Ogni giorno il territorio registra infinite emergenze lavorative e poi ci stupiamo se noi meridionali alla fine stanchi e delusi prendiamo la valigia e partiamo per sempre...
mercoledì 28 marzo 2018 , Inviato da Emanuele G. - 1292 letture

A Catania l’emergenza lavoro è oramai un’angosciante sequela quotidiana. Abbiamo, netta, la sensazione di un tessuto umano, prima ancora che economico, in fase di disfacimento. Quando crolla il valore del lavoro - sancito dalla nostra Carta Costituzionale - sembra che tutto il resto crolli: affetti, famiglie, società, le relazioni umane... Si vedrà, finalmente, una luce di speranza alla fine del tunnel?

Oggi dobbiamo registrare il passo finale dell’annosa vicenda della Cipi un’azienda leader in Italia nella produzione di gadget.

Questo emerge leggendo il comunicato congiunto lavoratori-Rsu-sindacati della Cipi rilasciato in data 21 marzo 2018:

"Cipi, la vertenza si chiude con un nulla di fatto. Domani, davanti lo stabilimento alla zona industriale, conferenza stampa dei sindacati per denunciare il disinteresse dell’azienda.

Si è chiuso con un nulla di fatto il tavolo di crisi, convocato per questa mattina dalla Regione Siciliana per l’esame della procedura di licenziamento dei lavoratori della Cipi. Davanti al rappresentante dell’assessorato regionale del lavoro, Sergio De Matteo, ai segretari generali e di federazione di Cgil, Cisl e Ugl ed ai rappresentanti sindacali dei dipendenti, l’azienda ha confermato la linea espressa nei precedenti incontri che si sono svolti negli uffici di Confindustria Catania prima e nella sede del Ministero dello sviluppo economico poi. Una volontà, quella sostenuta dalla proprietà per bocca dei consulenti Ezio Cristetti e Francesco Andronico, di dismettere lo stabilimento catanese che si è andata a sommare oggi alla totale chiusura nei confronti delle proposte avanzate dai sindacati per mantenere in vita la produzione nella zona industriale etnea.

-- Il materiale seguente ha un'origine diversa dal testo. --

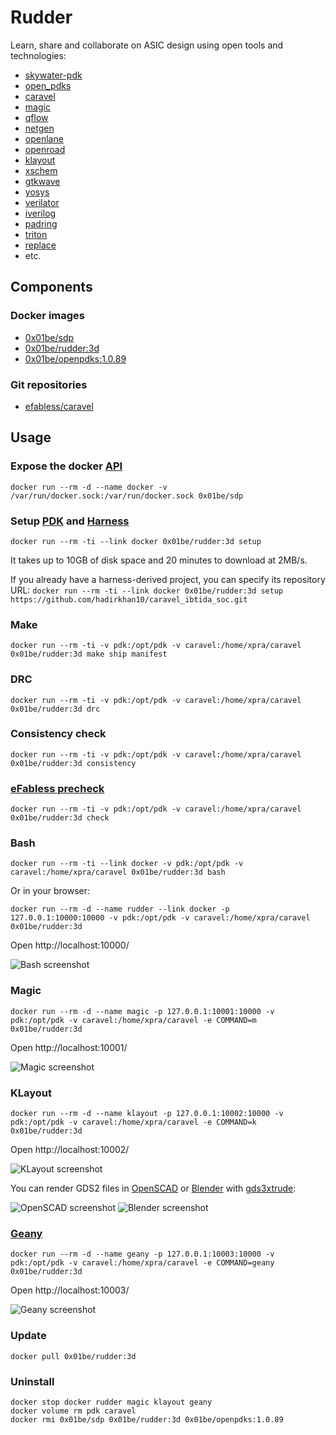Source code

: # Rudder

Learn, share and collaborate on ASIC design using open tools and technologies:

 - [skywater-pdk](https://skywater-pdk.readthedocs.io/)
 - [open_pdks](http://www.opencircuitdesign.com/open_pdks/)
 - [caravel](https://github.com/efabless/caravel/)
 - [magic](http://opencircuitdesign.com/magic/)
 - [qflow](http://opencircuitdesign.com/qflow/)
 - [netgen](http://opencircuitdesign.com/netgen/)
 - [openlane](https://github.com/efabless/openlane/)
 - [openroad](https://theopenroadproject.org/)
 - [klayout](https://www.klayout.de/)
 - [xschem](http://repo.hu/projects/xschem/)
 - [gtkwave](http://gtkwave.sourceforge.net/)
 - [yosys](http://www.clifford.at/yosys/)
 - [verilator](https://www.veripool.org/wiki/verilator)
 - [iverilog](http://iverilog.icarus.com/)
 - [padring](https://github.com/YosysHQ/padring)
 - [triton](https://github.com/The-OpenROAD-Project/TritonRoute)
 - [replace](https://github.com/The-OpenROAD-Project/RePlAce)
 - etc.

## Components

### Docker images

 - [0x01be/sdp](https://hub.docker.com/r/0x01be/sdp/)
 - [0x01be/rudder:3d](https://hub.docker.com/r/0x01be/rudder/)
 - [0x01be/openpdks:1.0.89](https://hub.docker.com/r/0x01be/openpdks/) 

### Git repositories

 - [efabless/caravel](https://github.com/efabless/caravel)

## Usage

### Expose the docker [API](https://docs.docker.com/engine/api/v1.41/)

```
docker run --rm -d --name docker -v /var/run/docker.sock:/var/run/docker.sock 0x01be/sdp
```

### Setup [PDK](https://skywater-pdk.readthedocs.io/) and [Harness](https://github.com/efabless/caravel/)

```
docker run --rm -ti --link docker 0x01be/rudder:3d setup
```

It takes up to 10GB of disk space and 20 minutes to download at 2MB/s.

If you already have a harness-derived project, you can specify its repository URL: `docker run --rm -ti --link docker 0x01be/rudder:3d setup https://github.com/hadirkhan10/caravel_ibtida_soc.git`

### Make

```
docker run --rm -ti -v pdk:/opt/pdk -v caravel:/home/xpra/caravel 0x01be/rudder:3d make ship manifest
```

### DRC

```
docker run --rm -ti -v pdk:/opt/pdk -v caravel:/home/xpra/caravel 0x01be/rudder:3d drc
```

### Consistency check

```
docker run --rm -ti -v pdk:/opt/pdk -v caravel:/home/xpra/caravel 0x01be/rudder:3d consistency
```

### [eFabless precheck](https://github.com/efabless/open_mpw_precheck)

```
docker run --rm -ti -v pdk:/opt/pdk -v caravel:/home/xpra/caravel 0x01be/rudder:3d check
```

### Bash

```
docker run --rm -ti --link docker -v pdk:/opt/pdk -v caravel:/home/xpra/caravel 0x01be/rudder:3d bash
```

Or in your browser:

```
docker run --rm -d --name rudder --link docker -p 127.0.0.1:10000:10000 -v pdk:/opt/pdk -v caravel:/home/xpra/caravel 0x01be/rudder:3d
```

Open http://localhost:10000/

![Bash screenshot](screenshots/bash.png)

### Magic

```
docker run --rm -d --name magic -p 127.0.0.1:10001:10000 -v pdk:/opt/pdk -v caravel:/home/xpra/caravel -e COMMAND=m 0x01be/rudder:3d
```

Open http://localhost:10001/

![Magic screenshot](screenshots/magic.png)

### KLayout

```
docker run --rm -d --name klayout -p 127.0.0.1:10002:10000 -v pdk:/opt/pdk -v caravel:/home/xpra/caravel -e COMMAND=k 0x01be/rudder:3d
```

Open http://localhost:10002/

![KLayout screenshot](screenshots/klayout.png)

You can render GDS2 files in [OpenSCAD](https://www.openscad.org/) or [Blender](https://www.blender.org/) with [gds3xtrude](https://github.com/fsitok/gds3xtrude):

![OpenSCAD screenshot](screenshots/openscad.png)
![Blender screenshot](screenshots/blender.png)

### [Geany](https://www.geany.org/)

```
docker run --rm -d --name geany -p 127.0.0.1:10003:10000 -v pdk:/opt/pdk -v caravel:/home/xpra/caravel -e COMMAND=geany 0x01be/rudder:3d
```

Open http://localhost:10003/

![Geany screenshot](screenshots/geany.png)


### Update

```
docker pull 0x01be/rudder:3d
```

### Uninstall

```
docker stop docker rudder magic klayout geany
docker volume rm pdk caravel
docker rmi 0x01be/sdp 0x01be/rudder:3d 0x01be/openpdks:1.0.89
```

"Abbiamo ancora una volta rilanciato l’esigenza di salvaguardare i livelli occupazionali attraverso la ricerca di soluzioni alternative come la creazione di una cooperativa di lavoratori o la cessione del ramo d’azienda, grazie anche alla disponibilità mostrata sia dal Ministero che dalla Regione di sostenere queste attività con la messa a disposizione di ammortizzatori sociali - spiegano Gianluca Patanè di Slc Cgil, Antonio D’Amico di Fistel Cisl e Carmelo Giuffrida di Ugl chimici, insieme agli Rsa Giuseppe Tosto per la Cgil, Valeria Vittorino e Pierluigi Amato per la Cisl, Massimiliano Di Mauro per la Ugl. Dalla Cipi, invece, hanno risposto che intendono utilizzare queste risorse per accompagnare la struttura etnea verso la definitiva smobilitazione. Riteniamo tutto ciò inaccettabile, offensivo nei confronti di queste 50 famiglie che perderanno il posto di lavoro e delle istituzioni che intendono salvaguardare un principio previsto anche dalla costituzione. Di fronte quest’ennesimo rifiuto da parte della società, dopo una breve assemblea, abbiamo deciso di comune accordo di chiedere la conclusione della procedura."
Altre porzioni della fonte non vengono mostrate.